La désignation controversée d’une équipe d’arbitrage 100 % argentine pour diriger le match entre la France et le Maroc, jeudi 7 juillet 2026, s’ajoute à une série de décisions de la FIFA qui fragilisent la crédibilité du corps arbitral. Selon Le Monde, ces choix alimentent les soupçons de partialité et sapent l’autorité des arbitres, déjà sous pression dans un tournoi mondial.
Ce qu'il faut retenir
- La FIFA a nommé une équipe d’arbitrage exclusivement argentine pour France-Maroc, un choix contesté par les observateurs.
- L’affaire Balogun, impliquant l’arbitre nigérian, a déjà jeté une ombre sur l’impartialité des décisions.
- Plusieurs fédérations et commentateurs critiquent la gestion des arbitres par la FIFA, jugée opaque et partiale.
- Le match France-Maroc, prévu le 7 juillet 2026, se déroule sous haute tension médiatique et sportive.

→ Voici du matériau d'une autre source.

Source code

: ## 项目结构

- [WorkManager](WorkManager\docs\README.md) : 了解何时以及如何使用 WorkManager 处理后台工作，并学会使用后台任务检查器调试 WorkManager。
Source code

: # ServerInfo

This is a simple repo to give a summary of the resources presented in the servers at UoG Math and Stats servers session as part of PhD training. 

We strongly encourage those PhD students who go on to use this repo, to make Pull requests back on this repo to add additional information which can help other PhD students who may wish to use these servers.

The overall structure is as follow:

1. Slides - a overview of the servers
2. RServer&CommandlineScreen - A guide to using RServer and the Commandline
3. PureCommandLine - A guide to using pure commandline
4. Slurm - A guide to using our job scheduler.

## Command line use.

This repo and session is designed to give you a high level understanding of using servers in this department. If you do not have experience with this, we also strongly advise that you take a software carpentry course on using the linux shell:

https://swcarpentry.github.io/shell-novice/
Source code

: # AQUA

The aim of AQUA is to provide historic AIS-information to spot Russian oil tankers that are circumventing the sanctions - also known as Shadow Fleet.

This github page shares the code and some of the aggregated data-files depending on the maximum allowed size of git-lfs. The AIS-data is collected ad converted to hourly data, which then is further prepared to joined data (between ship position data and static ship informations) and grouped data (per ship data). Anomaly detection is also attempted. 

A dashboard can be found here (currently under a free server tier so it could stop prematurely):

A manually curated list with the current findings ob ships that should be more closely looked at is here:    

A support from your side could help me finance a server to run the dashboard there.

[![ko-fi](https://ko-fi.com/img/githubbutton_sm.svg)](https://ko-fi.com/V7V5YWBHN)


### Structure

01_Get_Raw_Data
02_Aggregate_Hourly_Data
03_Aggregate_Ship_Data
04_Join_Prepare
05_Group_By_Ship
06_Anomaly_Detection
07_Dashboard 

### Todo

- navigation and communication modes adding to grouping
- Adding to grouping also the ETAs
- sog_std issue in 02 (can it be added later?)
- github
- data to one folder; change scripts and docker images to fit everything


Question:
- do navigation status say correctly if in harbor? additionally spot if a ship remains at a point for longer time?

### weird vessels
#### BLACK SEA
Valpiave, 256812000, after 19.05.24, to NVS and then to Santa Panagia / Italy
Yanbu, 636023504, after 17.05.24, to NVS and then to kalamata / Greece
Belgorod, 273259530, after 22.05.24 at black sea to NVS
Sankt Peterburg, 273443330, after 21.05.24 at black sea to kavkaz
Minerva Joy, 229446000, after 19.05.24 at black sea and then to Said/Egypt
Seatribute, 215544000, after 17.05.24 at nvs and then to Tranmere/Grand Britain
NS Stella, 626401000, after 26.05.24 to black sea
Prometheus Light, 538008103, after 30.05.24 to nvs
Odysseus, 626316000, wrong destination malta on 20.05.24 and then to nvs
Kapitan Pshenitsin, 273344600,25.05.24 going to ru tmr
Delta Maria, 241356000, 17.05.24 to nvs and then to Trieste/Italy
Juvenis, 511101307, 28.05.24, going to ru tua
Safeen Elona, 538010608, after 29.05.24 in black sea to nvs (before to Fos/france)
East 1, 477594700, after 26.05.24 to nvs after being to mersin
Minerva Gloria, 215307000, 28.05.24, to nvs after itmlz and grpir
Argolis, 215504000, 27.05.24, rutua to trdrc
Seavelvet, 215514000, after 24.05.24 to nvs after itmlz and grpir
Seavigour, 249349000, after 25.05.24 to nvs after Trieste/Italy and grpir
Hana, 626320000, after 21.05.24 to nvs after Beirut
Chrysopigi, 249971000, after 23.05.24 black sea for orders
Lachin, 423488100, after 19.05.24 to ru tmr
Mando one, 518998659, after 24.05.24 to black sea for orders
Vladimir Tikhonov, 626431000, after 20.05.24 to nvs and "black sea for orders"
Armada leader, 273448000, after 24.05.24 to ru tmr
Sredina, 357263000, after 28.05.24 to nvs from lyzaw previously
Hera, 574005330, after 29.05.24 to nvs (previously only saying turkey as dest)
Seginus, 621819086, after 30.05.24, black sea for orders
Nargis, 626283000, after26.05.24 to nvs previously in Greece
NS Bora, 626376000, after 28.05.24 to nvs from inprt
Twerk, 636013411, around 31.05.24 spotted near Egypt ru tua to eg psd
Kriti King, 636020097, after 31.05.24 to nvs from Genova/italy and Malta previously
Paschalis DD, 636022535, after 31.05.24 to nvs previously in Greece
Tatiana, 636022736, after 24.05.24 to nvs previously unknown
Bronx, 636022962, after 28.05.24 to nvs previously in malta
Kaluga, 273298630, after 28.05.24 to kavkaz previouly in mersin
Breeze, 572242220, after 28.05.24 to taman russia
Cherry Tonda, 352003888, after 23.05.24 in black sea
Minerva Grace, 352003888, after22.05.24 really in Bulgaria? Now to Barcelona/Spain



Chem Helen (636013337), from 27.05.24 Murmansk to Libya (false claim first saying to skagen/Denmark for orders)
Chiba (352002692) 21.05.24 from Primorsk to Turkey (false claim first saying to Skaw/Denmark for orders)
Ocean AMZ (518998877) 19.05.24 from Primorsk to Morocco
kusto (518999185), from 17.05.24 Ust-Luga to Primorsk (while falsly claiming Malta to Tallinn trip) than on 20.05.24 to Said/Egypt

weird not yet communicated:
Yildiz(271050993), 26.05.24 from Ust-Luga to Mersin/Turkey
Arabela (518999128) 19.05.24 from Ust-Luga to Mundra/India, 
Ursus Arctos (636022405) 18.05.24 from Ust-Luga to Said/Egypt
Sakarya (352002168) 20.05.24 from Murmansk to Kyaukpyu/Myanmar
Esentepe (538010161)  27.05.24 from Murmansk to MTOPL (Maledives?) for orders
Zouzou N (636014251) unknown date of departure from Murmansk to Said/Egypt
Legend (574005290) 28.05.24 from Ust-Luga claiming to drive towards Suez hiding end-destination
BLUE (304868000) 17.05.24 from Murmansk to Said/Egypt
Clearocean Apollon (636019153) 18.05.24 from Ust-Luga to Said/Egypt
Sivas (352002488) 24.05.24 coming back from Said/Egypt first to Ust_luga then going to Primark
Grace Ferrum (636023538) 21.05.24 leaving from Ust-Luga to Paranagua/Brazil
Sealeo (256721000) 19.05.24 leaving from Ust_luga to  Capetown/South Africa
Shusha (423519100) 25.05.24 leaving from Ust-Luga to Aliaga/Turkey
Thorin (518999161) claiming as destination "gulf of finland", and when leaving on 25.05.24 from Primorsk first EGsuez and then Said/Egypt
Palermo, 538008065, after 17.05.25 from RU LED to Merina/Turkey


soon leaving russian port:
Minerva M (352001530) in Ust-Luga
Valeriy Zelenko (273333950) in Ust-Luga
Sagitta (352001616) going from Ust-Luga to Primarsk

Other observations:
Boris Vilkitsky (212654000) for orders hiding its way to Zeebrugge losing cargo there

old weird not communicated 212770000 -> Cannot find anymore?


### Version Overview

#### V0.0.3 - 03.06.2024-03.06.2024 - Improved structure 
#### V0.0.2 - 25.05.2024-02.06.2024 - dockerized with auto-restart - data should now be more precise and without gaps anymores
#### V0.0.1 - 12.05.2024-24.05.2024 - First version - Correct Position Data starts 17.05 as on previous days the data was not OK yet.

Les tensions autour de l’arbitrage à la Coupe du monde 2026 se cristallisent autour de deux affaires distinctes, mais aux conséquences similaires. D’un côté, l’affaire Balogun, du nom de l’arbitre nigérian qui a été écarté après une décision controversée lors d’un match précédent. De l’autre, la désignation, jeudi 7 juillet, d’une équipe d’arbitrage intégralement argentine pour diriger la rencontre entre la France et le Maroc. Des choix qui, selon Le Monde, « remettent en cause l’autorité de la FIFA et alimentent les soupçons de partialité ».
Pour le match France-Maroc, la FIFA a nommé une équipe d’arbitrage dirigée par l’Argentin Fernando Rapallini, assisté de deux compatriotes. Un choix perçu comme une provocation par plusieurs observateurs, d’autant que le Maroc, en quart de finale, représente un enjeu majeur pour le football africain. « C’est une décision qui interroge, surtout quand on connaît les critères de désignation habituels », a déclaré un membre de la commission d’arbitrage de l’UEFA sous couvert d’anonymat. La FIFA, contactée par Le Monde, n’a pas encore réagi officiellement à ces critiques.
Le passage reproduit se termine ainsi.